• [ACTIVITY] Within the records below is a range that opens at the line with "### Автоматическая генерация шагов" and closes at the line with "- *Checking that". Return that range word for word, both ends included, and only that range.

• [EXTRACTED MATERIAL]

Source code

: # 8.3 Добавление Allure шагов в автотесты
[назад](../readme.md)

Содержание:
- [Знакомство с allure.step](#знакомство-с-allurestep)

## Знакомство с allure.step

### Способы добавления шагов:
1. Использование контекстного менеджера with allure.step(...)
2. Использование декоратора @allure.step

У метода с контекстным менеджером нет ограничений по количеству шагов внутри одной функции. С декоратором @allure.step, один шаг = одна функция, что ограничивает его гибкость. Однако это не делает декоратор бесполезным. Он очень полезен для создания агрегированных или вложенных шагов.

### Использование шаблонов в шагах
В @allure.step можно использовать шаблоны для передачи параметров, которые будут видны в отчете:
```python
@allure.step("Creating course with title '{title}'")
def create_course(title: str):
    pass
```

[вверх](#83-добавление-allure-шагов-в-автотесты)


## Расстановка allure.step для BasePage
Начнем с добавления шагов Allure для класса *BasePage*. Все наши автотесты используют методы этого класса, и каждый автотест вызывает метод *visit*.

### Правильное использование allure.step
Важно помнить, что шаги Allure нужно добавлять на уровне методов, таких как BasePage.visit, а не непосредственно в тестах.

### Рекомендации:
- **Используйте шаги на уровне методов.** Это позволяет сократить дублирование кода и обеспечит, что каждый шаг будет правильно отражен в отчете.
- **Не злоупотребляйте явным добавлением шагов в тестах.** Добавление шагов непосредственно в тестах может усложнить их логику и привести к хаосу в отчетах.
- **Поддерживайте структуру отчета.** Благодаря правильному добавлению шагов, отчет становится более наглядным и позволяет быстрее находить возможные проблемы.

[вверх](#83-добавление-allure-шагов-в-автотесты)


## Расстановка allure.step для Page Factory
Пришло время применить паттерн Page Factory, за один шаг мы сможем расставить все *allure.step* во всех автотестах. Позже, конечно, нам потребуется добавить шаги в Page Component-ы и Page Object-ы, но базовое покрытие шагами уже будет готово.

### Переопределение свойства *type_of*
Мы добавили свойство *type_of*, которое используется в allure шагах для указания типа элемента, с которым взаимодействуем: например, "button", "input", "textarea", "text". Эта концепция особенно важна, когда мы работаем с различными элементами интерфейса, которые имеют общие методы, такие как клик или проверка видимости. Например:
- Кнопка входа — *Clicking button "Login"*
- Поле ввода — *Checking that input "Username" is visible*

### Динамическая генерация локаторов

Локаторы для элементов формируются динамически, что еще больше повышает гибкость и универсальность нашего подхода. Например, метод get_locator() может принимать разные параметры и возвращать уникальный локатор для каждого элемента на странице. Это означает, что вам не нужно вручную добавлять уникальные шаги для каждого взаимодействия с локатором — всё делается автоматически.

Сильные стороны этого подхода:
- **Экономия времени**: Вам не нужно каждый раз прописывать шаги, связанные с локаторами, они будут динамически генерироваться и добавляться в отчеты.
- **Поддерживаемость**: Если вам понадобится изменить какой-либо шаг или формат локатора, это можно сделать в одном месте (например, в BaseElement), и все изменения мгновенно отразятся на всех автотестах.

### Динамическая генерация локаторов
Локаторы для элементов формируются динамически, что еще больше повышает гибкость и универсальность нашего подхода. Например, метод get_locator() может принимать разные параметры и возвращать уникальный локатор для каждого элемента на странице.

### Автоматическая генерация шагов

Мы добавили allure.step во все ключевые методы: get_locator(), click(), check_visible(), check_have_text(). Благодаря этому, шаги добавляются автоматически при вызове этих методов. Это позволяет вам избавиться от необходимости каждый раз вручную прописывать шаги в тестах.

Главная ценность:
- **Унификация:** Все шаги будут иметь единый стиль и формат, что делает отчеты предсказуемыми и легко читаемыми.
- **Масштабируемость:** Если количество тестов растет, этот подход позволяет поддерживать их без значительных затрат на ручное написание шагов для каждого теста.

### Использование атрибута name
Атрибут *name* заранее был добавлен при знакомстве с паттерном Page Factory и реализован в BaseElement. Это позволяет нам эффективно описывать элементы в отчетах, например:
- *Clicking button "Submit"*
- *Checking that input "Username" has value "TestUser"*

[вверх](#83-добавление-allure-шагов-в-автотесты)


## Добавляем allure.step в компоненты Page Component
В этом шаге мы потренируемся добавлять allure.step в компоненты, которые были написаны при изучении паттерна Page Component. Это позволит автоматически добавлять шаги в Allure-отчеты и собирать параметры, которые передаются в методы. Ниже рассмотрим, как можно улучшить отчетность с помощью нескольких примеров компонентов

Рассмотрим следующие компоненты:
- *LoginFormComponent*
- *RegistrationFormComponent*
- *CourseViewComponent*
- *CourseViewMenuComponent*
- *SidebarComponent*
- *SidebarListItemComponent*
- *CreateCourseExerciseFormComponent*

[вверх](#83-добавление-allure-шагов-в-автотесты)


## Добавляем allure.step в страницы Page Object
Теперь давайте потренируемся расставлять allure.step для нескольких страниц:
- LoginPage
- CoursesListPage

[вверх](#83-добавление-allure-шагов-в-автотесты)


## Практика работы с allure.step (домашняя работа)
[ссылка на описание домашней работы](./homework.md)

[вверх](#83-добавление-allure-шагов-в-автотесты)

* * *

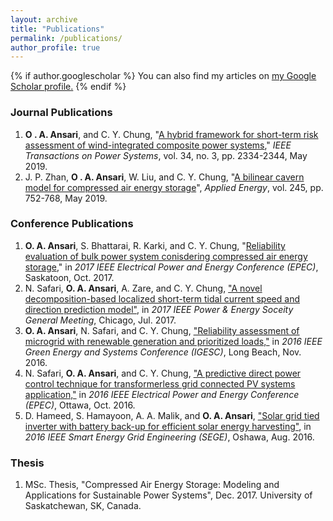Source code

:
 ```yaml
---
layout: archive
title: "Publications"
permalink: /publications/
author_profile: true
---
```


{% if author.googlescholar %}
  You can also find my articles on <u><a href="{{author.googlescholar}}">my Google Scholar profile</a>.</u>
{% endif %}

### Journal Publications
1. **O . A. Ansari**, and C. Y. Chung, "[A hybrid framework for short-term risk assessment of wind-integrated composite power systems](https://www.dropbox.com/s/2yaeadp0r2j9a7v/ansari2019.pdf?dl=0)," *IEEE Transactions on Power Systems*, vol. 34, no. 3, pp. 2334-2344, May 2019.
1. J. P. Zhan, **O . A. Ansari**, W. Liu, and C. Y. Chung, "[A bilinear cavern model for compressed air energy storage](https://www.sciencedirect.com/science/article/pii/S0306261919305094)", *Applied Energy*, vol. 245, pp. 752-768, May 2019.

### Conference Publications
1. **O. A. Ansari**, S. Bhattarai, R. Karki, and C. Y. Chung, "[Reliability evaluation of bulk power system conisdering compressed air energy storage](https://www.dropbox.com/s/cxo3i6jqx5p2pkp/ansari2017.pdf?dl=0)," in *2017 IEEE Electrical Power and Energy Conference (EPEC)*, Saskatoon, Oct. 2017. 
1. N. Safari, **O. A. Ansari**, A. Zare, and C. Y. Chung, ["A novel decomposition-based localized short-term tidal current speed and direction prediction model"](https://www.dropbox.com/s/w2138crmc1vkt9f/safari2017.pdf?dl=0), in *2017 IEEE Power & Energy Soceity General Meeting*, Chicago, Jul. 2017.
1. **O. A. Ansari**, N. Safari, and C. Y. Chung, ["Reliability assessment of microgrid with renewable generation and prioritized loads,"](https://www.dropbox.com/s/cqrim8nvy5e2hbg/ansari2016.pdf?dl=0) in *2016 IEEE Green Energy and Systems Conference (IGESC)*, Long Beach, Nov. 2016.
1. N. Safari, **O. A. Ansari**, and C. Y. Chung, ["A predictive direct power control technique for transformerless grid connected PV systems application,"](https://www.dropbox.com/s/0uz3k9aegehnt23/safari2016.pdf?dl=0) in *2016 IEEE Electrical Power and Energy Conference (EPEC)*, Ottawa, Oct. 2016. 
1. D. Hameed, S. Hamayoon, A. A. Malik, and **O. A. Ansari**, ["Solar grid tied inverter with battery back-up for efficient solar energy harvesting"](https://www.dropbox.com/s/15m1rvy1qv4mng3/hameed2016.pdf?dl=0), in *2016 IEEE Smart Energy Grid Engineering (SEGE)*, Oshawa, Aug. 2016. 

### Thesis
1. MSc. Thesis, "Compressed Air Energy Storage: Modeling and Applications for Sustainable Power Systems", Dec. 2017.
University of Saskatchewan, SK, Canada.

• [REPLY TO THE TASK]
### Автоматическая генерация шагов

Мы добавили allure.step во все ключевые методы: get_locator(), click(), check_visible(), check_have_text(). Благодаря этому, шаги добавляются автоматически при вызове этих методов. Это позволяет вам избавиться от необходимости каждый раз вручную прописывать шаги в тестах.

Главная ценность:
- **Унификация:** Все шаги будут иметь единый стиль и формат, что делает отчеты предсказуемыми и легко читаемыми.
- **Масштабируемость:** Если количество тестов растет, этот подход позволяет поддерживать их без значительных затрат на ручное написание шагов для каждого теста.

### Использование атрибута name
Атрибут *name* заранее был добавлен при знакомстве с паттерном Page Factory и реализован в BaseElement. Это позволяет нам эффективно описывать элементы в отчетах, например:
- *Clicking button "Submit"*
- *Checking that input "Username" has value "TestUser"*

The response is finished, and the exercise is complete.